This is from the first installment.

The last record I have of McKinstry commanding a White Star ship is for a
December 1903 Liverpool-New York roundtrip on Teutonic, which he commanded
beginning around 1900. Whatever he did after that, he seems to have had an
official shipping-related position during the first World War; his name is
on Ellis Island ship manifests for two wartime New York arrivals, one each
in 1917 and 1918. The first describes him as a 56 year-old "Captain" from
Holyhead whose passage was paid for by the Admiralty; the second describes
him as a "Convoy Commander," indicates that the British government paid for
his passage and gives his U.S. address as "c/o British Ministry of Shipping,
New York." The final trace I have of him at the moment is a letter to the
editor which was printed in The Times on 27 December 1938, in which
McKinstry states "I was 18 years in the Liverpool New York mail and
passenger service of the White Star Line, 13 years of which in command." If
that's accurate and the dates in this article are also accurate, that would
indicate a departure from White Star in 1905.

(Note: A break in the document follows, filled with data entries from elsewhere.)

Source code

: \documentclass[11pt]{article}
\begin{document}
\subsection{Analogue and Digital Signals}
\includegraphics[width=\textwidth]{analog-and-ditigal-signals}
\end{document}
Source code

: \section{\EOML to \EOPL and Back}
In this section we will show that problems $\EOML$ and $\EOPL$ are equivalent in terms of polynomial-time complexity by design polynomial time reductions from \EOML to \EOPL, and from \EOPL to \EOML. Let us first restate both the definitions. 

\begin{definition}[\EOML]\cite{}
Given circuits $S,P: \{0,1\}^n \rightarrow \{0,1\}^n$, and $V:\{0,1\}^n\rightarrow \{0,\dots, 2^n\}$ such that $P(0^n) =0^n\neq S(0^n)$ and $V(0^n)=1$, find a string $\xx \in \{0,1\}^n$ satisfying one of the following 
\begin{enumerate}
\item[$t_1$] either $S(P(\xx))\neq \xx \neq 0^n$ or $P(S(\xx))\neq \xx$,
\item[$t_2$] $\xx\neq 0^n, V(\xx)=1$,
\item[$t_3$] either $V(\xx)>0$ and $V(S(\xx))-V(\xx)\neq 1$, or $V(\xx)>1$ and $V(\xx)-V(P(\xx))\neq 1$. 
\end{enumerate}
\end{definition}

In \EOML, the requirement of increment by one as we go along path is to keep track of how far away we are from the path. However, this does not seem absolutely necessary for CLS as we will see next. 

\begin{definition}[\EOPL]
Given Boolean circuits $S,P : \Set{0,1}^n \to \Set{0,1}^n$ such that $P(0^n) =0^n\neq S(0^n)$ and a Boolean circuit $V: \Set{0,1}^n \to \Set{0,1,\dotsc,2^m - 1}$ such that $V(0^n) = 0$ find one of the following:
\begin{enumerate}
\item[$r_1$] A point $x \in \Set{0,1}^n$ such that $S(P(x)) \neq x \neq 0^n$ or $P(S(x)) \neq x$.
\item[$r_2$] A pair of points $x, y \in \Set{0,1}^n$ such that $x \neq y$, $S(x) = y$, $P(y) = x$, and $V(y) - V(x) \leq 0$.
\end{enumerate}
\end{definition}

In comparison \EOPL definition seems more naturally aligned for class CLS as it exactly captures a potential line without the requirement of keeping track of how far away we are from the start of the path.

The Strand Magazine, June 1897

Captains of Atlantic Liners
By Alfred T. Story


There is generally a good deal of similarity in the early training of
commanders of Atlantic ferry-boats. But in the case of Captain E. R.
McKinstry, R.N.R., we have a slight variation. His first experience was
obtained on the training-ship Conway. Here he spent two years. On leaving
the Conway he received an appointment as midshipman in the Royal Naval
Reserve, "which," says Captain McKinstry, "means being twenty-eight days
every year with the mess on the Eagle gunnery-ship."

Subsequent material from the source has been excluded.